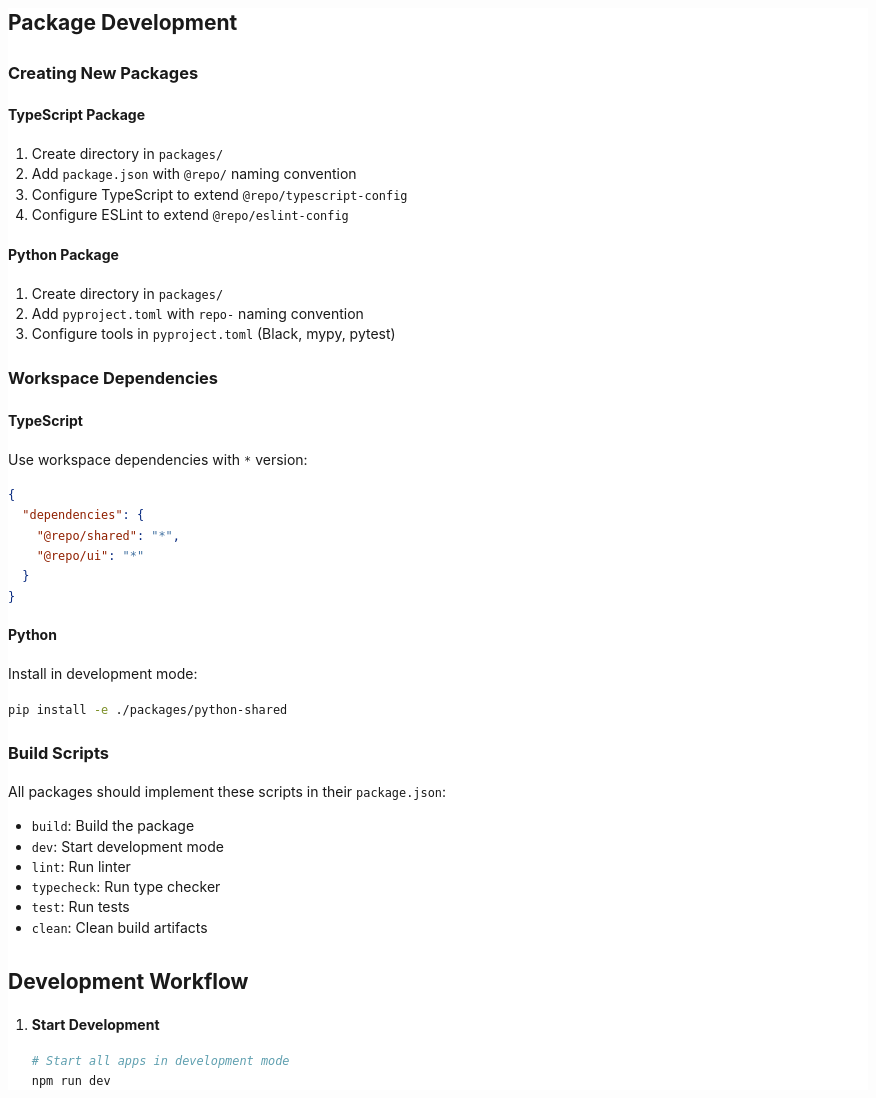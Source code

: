 ## Package Development

### Creating New Packages

#### TypeScript Package
1. Create directory in `packages/`
2. Add `package.json` with `@repo/` naming convention
3. Configure TypeScript to extend `@repo/typescript-config`
4. Configure ESLint to extend `@repo/eslint-config`

#### Python Package
1. Create directory in `packages/`
2. Add `pyproject.toml` with `repo-` naming convention
3. Configure tools in `pyproject.toml` (Black, mypy, pytest)

### Workspace Dependencies

#### TypeScript
Use workspace dependencies with `*` version:
```json
{
  "dependencies": {
    "@repo/shared": "*",
    "@repo/ui": "*"
  }
}
```

#### Python
Install in development mode:
```bash
pip install -e ./packages/python-shared
```

### Build Scripts

All packages should implement these scripts in their `package.json`:
- `build`: Build the package
- `dev`: Start development mode
- `lint`: Run linter
- `typecheck`: Run type checker
- `test`: Run tests
- `clean`: Clean build artifacts

## Development Workflow

1. **Start Development**
   ```bash
   # Start all apps in development mode
   npm run dev
   ```
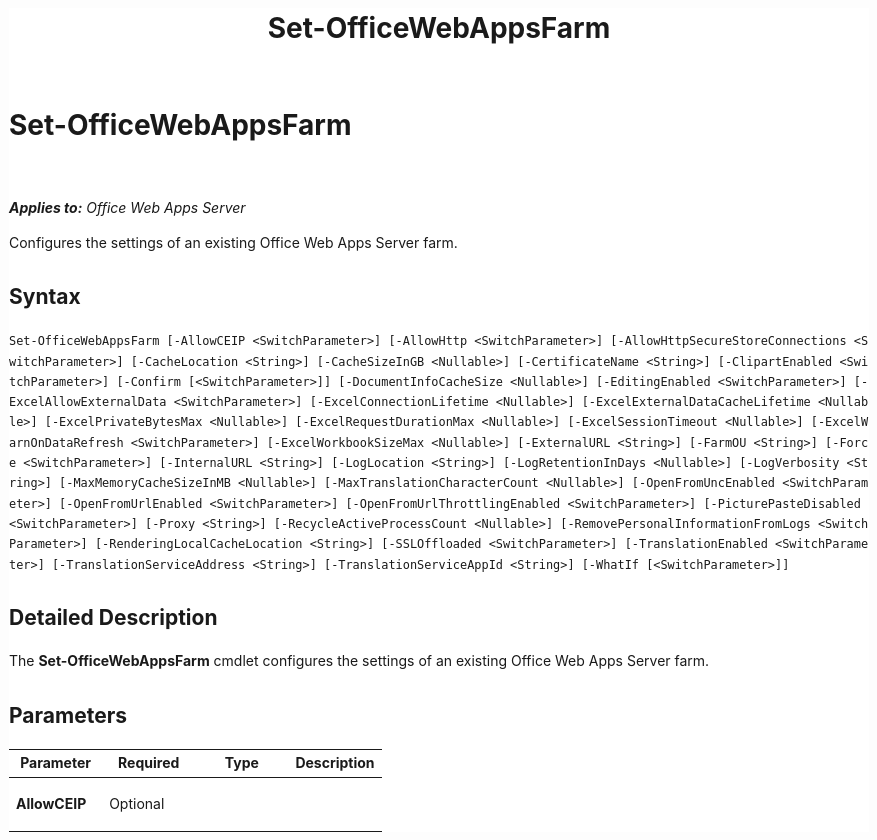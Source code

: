 ﻿---
title: Set-OfficeWebAppsFarm
TOCTitle: Set-OfficeWebAppsFarm
ms:assetid: 6b0b434f-5d19-4e63-9296-cf104b2f3da8
ms:mtpsurl: https://technet.microsoft.com/en-us/library/JJ219442(v=office.15)
ms:contentKeyID: 48409065
ms.date: 07/25/2014
mtps_version: v=office.15
---

# Set-OfficeWebAppsFarm

 

_**Applies to:** Office Web Apps Server_


Configures the settings of an existing Office Web Apps Server farm.

## Syntax

    Set-OfficeWebAppsFarm [-AllowCEIP <SwitchParameter>] [-AllowHttp <SwitchParameter>] [-AllowHttpSecureStoreConnections <SwitchParameter>] [-CacheLocation <String>] [-CacheSizeInGB <Nullable>] [-CertificateName <String>] [-ClipartEnabled <SwitchParameter>] [-Confirm [<SwitchParameter>]] [-DocumentInfoCacheSize <Nullable>] [-EditingEnabled <SwitchParameter>] [-ExcelAllowExternalData <SwitchParameter>] [-ExcelConnectionLifetime <Nullable>] [-ExcelExternalDataCacheLifetime <Nullable>] [-ExcelPrivateBytesMax <Nullable>] [-ExcelRequestDurationMax <Nullable>] [-ExcelSessionTimeout <Nullable>] [-ExcelWarnOnDataRefresh <SwitchParameter>] [-ExcelWorkbookSizeMax <Nullable>] [-ExternalURL <String>] [-FarmOU <String>] [-Force <SwitchParameter>] [-InternalURL <String>] [-LogLocation <String>] [-LogRetentionInDays <Nullable>] [-LogVerbosity <String>] [-MaxMemoryCacheSizeInMB <Nullable>] [-MaxTranslationCharacterCount <Nullable>] [-OpenFromUncEnabled <SwitchParameter>] [-OpenFromUrlEnabled <SwitchParameter>] [-OpenFromUrlThrottlingEnabled <SwitchParameter>] [-PicturePasteDisabled <SwitchParameter>] [-Proxy <String>] [-RecycleActiveProcessCount <Nullable>] [-RemovePersonalInformationFromLogs <SwitchParameter>] [-RenderingLocalCacheLocation <String>] [-SSLOffloaded <SwitchParameter>] [-TranslationEnabled <SwitchParameter>] [-TranslationServiceAddress <String>] [-TranslationServiceAppId <String>] [-WhatIf [<SwitchParameter>]]

## Detailed Description

The **Set-OfficeWebAppsFarm** cmdlet configures the settings of an existing Office Web Apps Server farm.

## Parameters


<table>
<colgroup>
<col style="width: 25%" />
<col style="width: 25%" />
<col style="width: 25%" />
<col style="width: 25%" />
</colgroup>
<thead>
<tr class="header">
<th>Parameter</th>
<th>Required</th>
<th>Type</th>
<th>Description</th>
</tr>
</thead>
<tbody>
<tr class="odd">
<td><p><strong>AllowCEIP</strong></p></td>
<td><p>Optional</p></td>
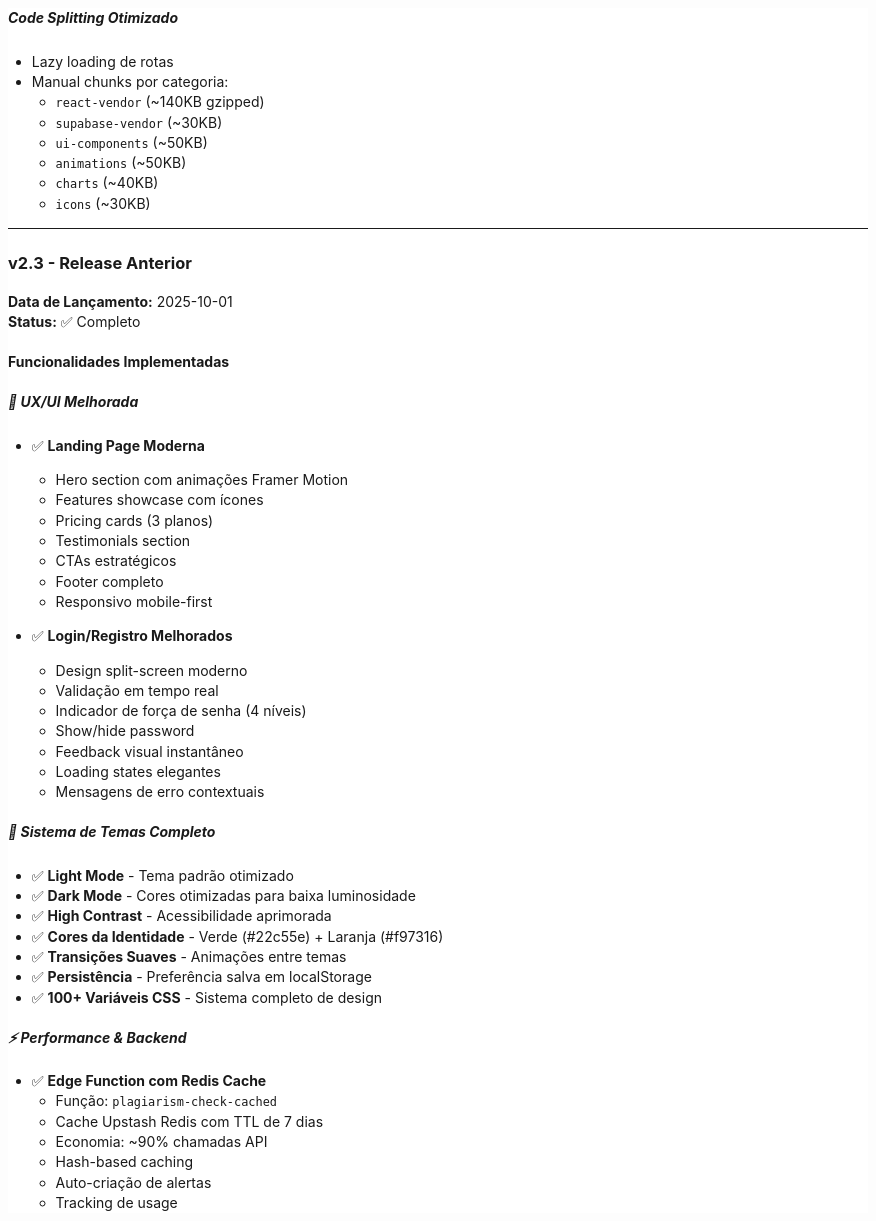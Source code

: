 ##### Code Splitting Otimizado
- Lazy loading de rotas
- Manual chunks por categoria:
  - `react-vendor` (~140KB gzipped)
  - `supabase-vendor` (~30KB)
  - `ui-components` (~50KB)
  - `animations` (~50KB)
  - `charts` (~40KB)
  - `icons` (~30KB)

---

### v2.3 - Release Anterior

**Data de Lançamento:** 2025-10-01  
**Status:** ✅ Completo

#### Funcionalidades Implementadas

##### 🎨 UX/UI Melhorada
- ✅ **Landing Page Moderna**
  - Hero section com animações Framer Motion
  - Features showcase com ícones
  - Pricing cards (3 planos)
  - Testimonials section
  - CTAs estratégicos
  - Footer completo
  - Responsivo mobile-first

- ✅ **Login/Registro Melhorados**
  - Design split-screen moderno
  - Validação em tempo real
  - Indicador de força de senha (4 níveis)
  - Show/hide password
  - Feedback visual instantâneo
  - Loading states elegantes
  - Mensagens de erro contextuais

##### 🎨 Sistema de Temas Completo
- ✅ **Light Mode** - Tema padrão otimizado
- ✅ **Dark Mode** - Cores otimizadas para baixa luminosidade
- ✅ **High Contrast** - Acessibilidade aprimorada
- ✅ **Cores da Identidade** - Verde (#22c55e) + Laranja (#f97316)
- ✅ **Transições Suaves** - Animações entre temas
- ✅ **Persistência** - Preferência salva em localStorage
- ✅ **100+ Variáveis CSS** - Sistema completo de design

##### ⚡ Performance & Backend
- ✅ **Edge Function com Redis Cache**
  - Função: `plagiarism-check-cached`
  - Cache Upstash Redis com TTL de 7 dias
  - Economia: ~90% chamadas API
  - Hash-based caching
  - Auto-criação de alertas
  - Tracking de usage
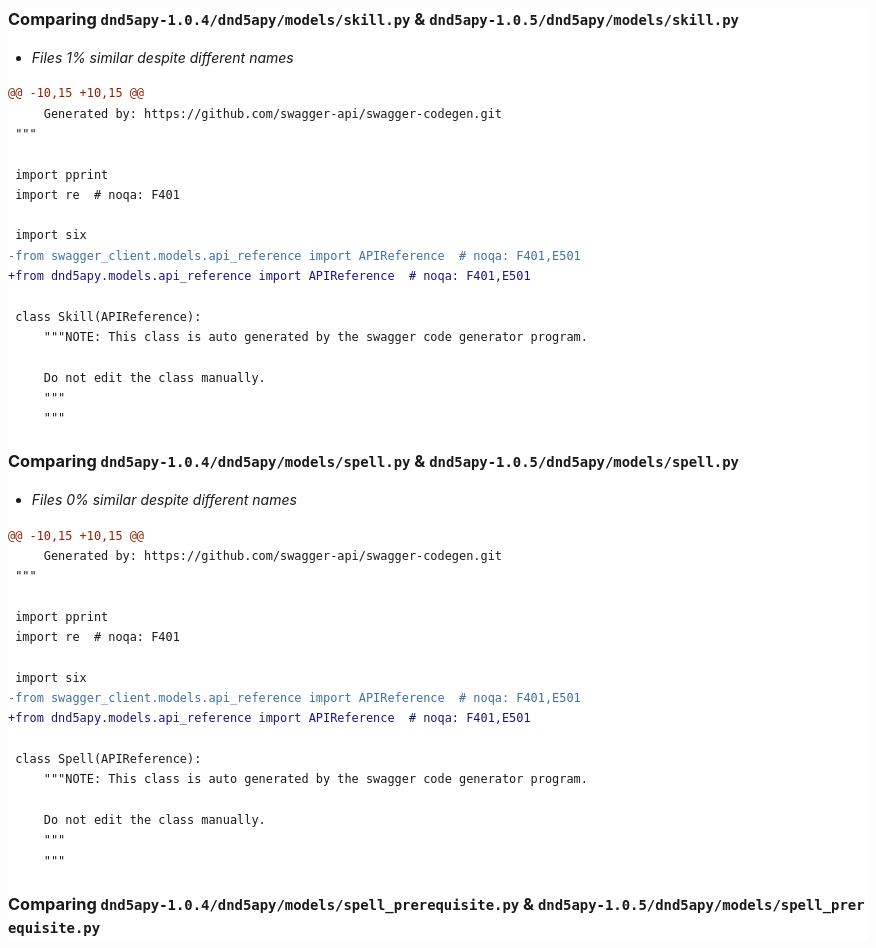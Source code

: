 ### Comparing `dnd5apy-1.0.4/dnd5apy/models/skill.py` & `dnd5apy-1.0.5/dnd5apy/models/skill.py`

 * *Files 1% similar despite different names*

```diff
@@ -10,15 +10,15 @@
     Generated by: https://github.com/swagger-api/swagger-codegen.git
 """
 
 import pprint
 import re  # noqa: F401
 
 import six
-from swagger_client.models.api_reference import APIReference  # noqa: F401,E501
+from dnd5apy.models.api_reference import APIReference  # noqa: F401,E501
 
 class Skill(APIReference):
     """NOTE: This class is auto generated by the swagger code generator program.
 
     Do not edit the class manually.
     """
     """
```

### Comparing `dnd5apy-1.0.4/dnd5apy/models/spell.py` & `dnd5apy-1.0.5/dnd5apy/models/spell.py`

 * *Files 0% similar despite different names*

```diff
@@ -10,15 +10,15 @@
     Generated by: https://github.com/swagger-api/swagger-codegen.git
 """
 
 import pprint
 import re  # noqa: F401
 
 import six
-from swagger_client.models.api_reference import APIReference  # noqa: F401,E501
+from dnd5apy.models.api_reference import APIReference  # noqa: F401,E501
 
 class Spell(APIReference):
     """NOTE: This class is auto generated by the swagger code generator program.
 
     Do not edit the class manually.
     """
     """
```

### Comparing `dnd5apy-1.0.4/dnd5apy/models/spell_prerequisite.py` & `dnd5apy-1.0.5/dnd5apy/models/spell_prerequisite.py`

━━━━━━

* What the task requires:
The answer must be every line from the records above that contains the word "toml", copied in full.

* Answer to the exercise:
2. Add `pyproject.toml` with `repo-` naming convention
3. Configure tools in `pyproject.toml` (Black, mypy, pytest)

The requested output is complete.